**Your instructions:** Below is a listing from which only part is wanted; return exactly the lines from the one with "The project was" up to and including the one with "Open [http://localhost:3000](http://localhost:3000) to".

**Dataset entries:**
Start of Block

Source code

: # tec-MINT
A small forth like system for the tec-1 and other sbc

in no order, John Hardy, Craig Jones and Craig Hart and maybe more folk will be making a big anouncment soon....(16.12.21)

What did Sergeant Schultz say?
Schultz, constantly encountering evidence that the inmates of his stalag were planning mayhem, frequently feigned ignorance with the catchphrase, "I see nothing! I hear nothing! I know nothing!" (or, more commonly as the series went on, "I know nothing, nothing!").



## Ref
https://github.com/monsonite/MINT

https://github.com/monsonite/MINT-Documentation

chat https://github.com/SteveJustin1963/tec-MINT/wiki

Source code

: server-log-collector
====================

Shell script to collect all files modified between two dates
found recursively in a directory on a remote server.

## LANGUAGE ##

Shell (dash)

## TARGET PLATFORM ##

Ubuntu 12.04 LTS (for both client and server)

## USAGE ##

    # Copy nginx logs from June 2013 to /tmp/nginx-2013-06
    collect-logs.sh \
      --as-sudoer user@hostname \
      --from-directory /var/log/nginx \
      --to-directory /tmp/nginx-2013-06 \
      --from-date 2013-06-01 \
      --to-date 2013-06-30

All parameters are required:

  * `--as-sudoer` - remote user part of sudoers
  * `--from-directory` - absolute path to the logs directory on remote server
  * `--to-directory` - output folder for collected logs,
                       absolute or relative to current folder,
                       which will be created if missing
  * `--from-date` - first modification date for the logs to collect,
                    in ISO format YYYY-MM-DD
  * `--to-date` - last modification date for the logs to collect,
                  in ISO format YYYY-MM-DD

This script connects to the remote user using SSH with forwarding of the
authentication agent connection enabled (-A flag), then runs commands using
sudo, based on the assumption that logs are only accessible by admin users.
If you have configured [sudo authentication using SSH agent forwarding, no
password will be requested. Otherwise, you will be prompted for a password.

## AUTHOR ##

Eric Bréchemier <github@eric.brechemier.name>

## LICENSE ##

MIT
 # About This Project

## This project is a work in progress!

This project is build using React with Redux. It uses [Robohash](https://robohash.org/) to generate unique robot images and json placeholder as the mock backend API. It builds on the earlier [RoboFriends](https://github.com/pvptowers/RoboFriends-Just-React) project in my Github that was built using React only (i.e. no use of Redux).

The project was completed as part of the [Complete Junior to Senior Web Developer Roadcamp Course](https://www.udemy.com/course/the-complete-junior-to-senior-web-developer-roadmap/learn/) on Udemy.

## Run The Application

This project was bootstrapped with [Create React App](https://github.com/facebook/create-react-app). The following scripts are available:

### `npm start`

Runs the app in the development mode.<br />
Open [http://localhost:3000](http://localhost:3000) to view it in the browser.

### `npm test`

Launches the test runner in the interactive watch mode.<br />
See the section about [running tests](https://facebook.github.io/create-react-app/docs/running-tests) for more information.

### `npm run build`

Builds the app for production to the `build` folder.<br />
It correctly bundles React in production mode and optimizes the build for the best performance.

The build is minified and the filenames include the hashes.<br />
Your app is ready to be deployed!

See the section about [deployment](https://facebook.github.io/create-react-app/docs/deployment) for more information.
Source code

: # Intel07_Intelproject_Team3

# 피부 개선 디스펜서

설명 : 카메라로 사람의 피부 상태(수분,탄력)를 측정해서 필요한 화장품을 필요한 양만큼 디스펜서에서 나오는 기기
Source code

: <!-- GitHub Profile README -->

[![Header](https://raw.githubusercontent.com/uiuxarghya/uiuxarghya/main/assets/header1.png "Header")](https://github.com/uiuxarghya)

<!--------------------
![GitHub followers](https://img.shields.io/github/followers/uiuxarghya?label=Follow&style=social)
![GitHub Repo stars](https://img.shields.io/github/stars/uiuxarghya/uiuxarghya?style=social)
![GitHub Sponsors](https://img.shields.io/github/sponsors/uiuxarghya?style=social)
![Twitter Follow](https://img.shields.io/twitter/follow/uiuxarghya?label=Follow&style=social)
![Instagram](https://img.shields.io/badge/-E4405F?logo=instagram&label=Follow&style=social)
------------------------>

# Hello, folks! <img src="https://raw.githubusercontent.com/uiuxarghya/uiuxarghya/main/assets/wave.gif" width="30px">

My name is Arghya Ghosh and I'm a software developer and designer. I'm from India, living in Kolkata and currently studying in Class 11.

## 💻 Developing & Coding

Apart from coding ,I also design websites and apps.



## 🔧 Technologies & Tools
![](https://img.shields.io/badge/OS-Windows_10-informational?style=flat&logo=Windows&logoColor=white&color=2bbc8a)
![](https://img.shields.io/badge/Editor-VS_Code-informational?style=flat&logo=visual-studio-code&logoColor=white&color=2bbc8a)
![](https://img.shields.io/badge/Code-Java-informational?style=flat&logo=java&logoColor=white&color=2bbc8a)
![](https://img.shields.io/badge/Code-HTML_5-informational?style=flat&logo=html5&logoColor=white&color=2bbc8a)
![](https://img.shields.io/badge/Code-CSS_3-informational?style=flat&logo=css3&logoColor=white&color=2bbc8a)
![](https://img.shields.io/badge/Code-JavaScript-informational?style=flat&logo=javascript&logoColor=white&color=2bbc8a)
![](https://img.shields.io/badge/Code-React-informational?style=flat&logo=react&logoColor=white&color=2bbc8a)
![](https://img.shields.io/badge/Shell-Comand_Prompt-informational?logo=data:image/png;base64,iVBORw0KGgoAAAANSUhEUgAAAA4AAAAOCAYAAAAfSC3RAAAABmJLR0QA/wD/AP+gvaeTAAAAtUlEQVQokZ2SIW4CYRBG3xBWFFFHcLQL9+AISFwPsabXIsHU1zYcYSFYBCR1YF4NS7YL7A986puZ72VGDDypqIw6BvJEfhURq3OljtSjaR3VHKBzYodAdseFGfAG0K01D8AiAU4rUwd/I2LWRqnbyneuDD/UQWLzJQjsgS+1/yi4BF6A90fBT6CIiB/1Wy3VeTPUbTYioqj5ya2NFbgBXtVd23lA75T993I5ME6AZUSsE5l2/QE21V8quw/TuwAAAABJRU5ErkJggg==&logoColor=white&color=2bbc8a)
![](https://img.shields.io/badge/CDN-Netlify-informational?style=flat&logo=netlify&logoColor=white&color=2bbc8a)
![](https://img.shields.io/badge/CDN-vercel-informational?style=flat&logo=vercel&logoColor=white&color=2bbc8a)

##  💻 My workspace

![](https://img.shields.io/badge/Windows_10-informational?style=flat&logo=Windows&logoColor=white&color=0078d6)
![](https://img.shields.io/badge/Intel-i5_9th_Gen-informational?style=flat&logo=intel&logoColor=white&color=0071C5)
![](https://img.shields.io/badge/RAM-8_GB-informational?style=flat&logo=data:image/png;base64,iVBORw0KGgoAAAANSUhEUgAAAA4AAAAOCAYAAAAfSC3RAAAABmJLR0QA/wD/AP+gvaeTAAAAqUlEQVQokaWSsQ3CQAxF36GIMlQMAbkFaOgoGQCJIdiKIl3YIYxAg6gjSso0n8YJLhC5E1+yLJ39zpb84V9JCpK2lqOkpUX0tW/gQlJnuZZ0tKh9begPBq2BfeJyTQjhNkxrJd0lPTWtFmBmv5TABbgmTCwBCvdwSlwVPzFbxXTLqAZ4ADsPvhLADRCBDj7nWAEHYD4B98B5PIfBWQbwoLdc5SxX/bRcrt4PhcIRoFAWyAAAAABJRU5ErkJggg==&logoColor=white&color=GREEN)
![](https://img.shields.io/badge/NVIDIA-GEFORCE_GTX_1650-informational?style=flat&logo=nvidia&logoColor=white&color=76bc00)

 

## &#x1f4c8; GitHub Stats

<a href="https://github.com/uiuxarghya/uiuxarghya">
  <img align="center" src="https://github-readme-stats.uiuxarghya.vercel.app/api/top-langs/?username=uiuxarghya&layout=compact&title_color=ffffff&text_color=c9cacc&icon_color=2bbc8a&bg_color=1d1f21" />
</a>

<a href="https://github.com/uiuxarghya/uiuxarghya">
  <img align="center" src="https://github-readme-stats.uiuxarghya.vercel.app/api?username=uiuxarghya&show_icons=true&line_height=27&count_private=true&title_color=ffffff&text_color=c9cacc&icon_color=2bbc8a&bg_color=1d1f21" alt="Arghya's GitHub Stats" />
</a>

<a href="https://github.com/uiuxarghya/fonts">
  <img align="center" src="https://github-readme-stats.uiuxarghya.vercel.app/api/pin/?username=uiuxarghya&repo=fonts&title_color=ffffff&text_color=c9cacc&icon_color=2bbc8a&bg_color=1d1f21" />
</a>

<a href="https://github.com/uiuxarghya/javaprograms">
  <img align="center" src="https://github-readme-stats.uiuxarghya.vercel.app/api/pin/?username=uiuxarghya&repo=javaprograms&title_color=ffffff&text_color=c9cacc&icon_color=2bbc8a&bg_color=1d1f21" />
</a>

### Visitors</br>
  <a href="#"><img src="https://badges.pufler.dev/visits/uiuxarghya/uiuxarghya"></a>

End of Block

**Exercise output:**
The project was completed as part of the [Complete Junior to Senior Web Developer Roadcamp Course](https://www.udemy.com/course/the-complete-junior-to-senior-web-developer-roadmap/learn/) on Udemy.

## Run The Application

This project was bootstrapped with [Create React App](https://github.com/facebook/create-react-app). The following scripts are available:

### `npm start`

Runs the app in the development mode.<br />
Open [http://localhost:3000](http://localhost:3000) to view it in the browser.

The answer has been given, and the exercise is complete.